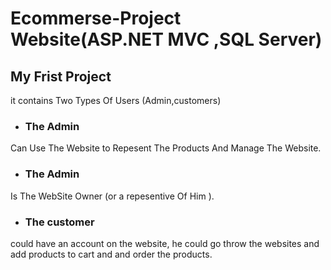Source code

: # Ecommerse-Project Website(ASP.NET MVC ,SQL Server)
## My Frist Project 
it contains Two Types Of Users (Admin,customers)
+  ### The Admin 
Can Use The Website to Repesent The Products And Manage The Website.
+ ### The Admin
Is The WebSite Owner (or a repesentive Of Him ).
+ ### The customer
could have an account on the website, he could go throw the websites and add products to cart and and order the products.

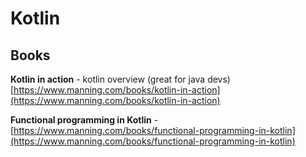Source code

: # Kotlin

## Books

**Kotlin in action** - kotlin overview \(great for java devs\) [https://www.manning.com/books/kotlin-in-action](https://www.manning.com/books/kotlin-in-action)

**Functional programming in Kotlin** - [https://www.manning.com/books/functional-programming-in-kotlin](https://www.manning.com/books/functional-programming-in-kotlin)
# # # # #
- WHAT NEEDS TO BE DONE -
Could you give all of the data again exactly as written, omitting any pictures?

- RESULT OF THIS TASK -
Source code

: # Ecommerse-Project Website(ASP.NET MVC ,SQL Server)
## My Frist Project 
it contains Two Types Of Users (Admin,customers)
+  ### The Admin 
Can Use The Website to Repesent The Products And Manage The Website.
+ ### The Admin
Is The WebSite Owner (or a repesentive Of Him ).
+ ### The customer
could have an account on the website, he could go throw the websites and add products to cart and and order the products.

Source code

: # Kotlin

## Books

**Kotlin in action** - kotlin overview \(great for java devs\) [https://www.manning.com/books/kotlin-in-action](https://www.manning.com/books/kotlin-in-action)

**Functional programming in Kotlin** - [https://www.manning.com/books/functional-programming-in-kotlin](https://www.manning.com/books/functional-programming-in-kotlin)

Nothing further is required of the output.